15 years ago, James Wan made the most "freaky" underrated thriller of the century


If James Wan knows anything, it’s how to freak his audience out.

If he knows anything else, it’s how to engineer the best freak-outs with a healthy sense of innovation: A zoetrope conspicuously missing its final frames, disembodied hands clapping in a pitch-black stairwell, a silhouetted figure watching TV with the lights off, a corpse rising to its feet after lying in a puddle of blood for two hours.

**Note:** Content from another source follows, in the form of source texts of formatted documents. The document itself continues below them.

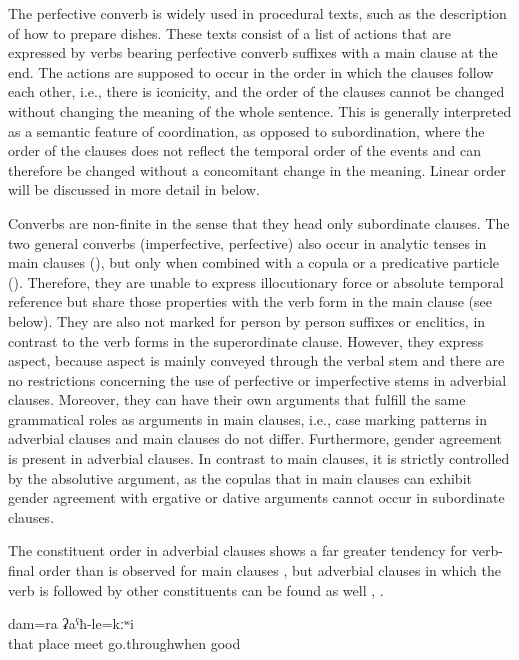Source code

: The perfective converb is widely used in procedural texts, such as the description of how to prepare dishes. These texts consist of a list of actions that are expressed by verbs bearing perfective converb suffixes with a main clause at the end. The actions are supposed to occur in the order in which the clauses follow each other, i.e., there is iconicity, and the order of the clauses cannot be changed without changing the meaning of the whole sentence. This is generally interpreted as a semantic feature of coordination, as opposed to subordination, where the order of the clauses does not reflect the temporal order of the events and can therefore be changed without a concomitant change in the meaning. Linear order will be discussed in more detail in  below.

Converbs are non-finite in the sense that they head only subordinate clauses. The two general converbs (imperfective, perfective) also occur in analytic tenses in main clauses (), but only when combined with a copula or a predicative particle (). Therefore, they are unable to express illocutionary force or absolute temporal reference but share those properties with the verb form in the main clause (see  below). They are also not marked for person by person suffixes or enclitics, in contrast to the verb forms in the superordinate clause. However, they express aspect, because aspect is mainly conveyed through the verbal stem and there are no restrictions concerning the use of perfective or imperfective stems in adverbial clauses. Moreover, they can have their own arguments that fulfill the same grammatical roles as arguments in main clauses, i.e., case marking patterns in adverbial clauses and main clauses do not differ. Furthermore, gender agreement is present in adverbial clauses. In contrast to main clauses, it is strictly controlled by the absolutive argument, as the copulas that in main clauses can exhibit gender agreement with ergative or dative arguments cannot occur in subordinate clauses.

The constituent order in adverbial clauses shows a far greater tendency for verb-final order than is observed for main clauses , but adverbial clauses in which the verb is followed by other constituents can be found as well , .
%
\begin{exe}
	\ex	\label{ex:‎[when I was in that situation], when I also was in a place like this, I also did not feel well}
	\gll	[hel=ʁuna	musna-w	ink	w-aq-ib=qːel	du=ra]	dam=ra	ʡaˁħ-le=kːʷi\\
		that	place	meet	go.throughwhen			good\\
	\glt	{}
\end{exe}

Wan was born to make horror movies, boasting a filmography where you’ll see Aquaman and Furious 7 peppered among watershed horror flicks like The Conjuring, Saw, and Insidious.

Lost in that catalog is Dead Silence, Wan’s third feature, preceded by the first Saw film and his directorial debut, Stygian, which is unavailable for viewing. Dead Silence occupies horror’s “possessed doll” niche, following the bereaved Jamie Ashen (Ryan Kwanten) as he returns to his hometown after his wife’s grisly murder. There, he finds a vengeful spirit after his blood: Mary Shaw. A ventriloquist in life and in death, Mary controls a legion of creepy dolls and kills her victims via amateur glossectomy but only if they scream.

Dead Silence is a gory operatic delight, sitting quietly between Wan’s breakout effort in Saw and Insidious, the second transformative moment of Wan’s career. Unfortunately for the film and for Wan, it neither made an impact on pop culture nor performed adequately in theaters.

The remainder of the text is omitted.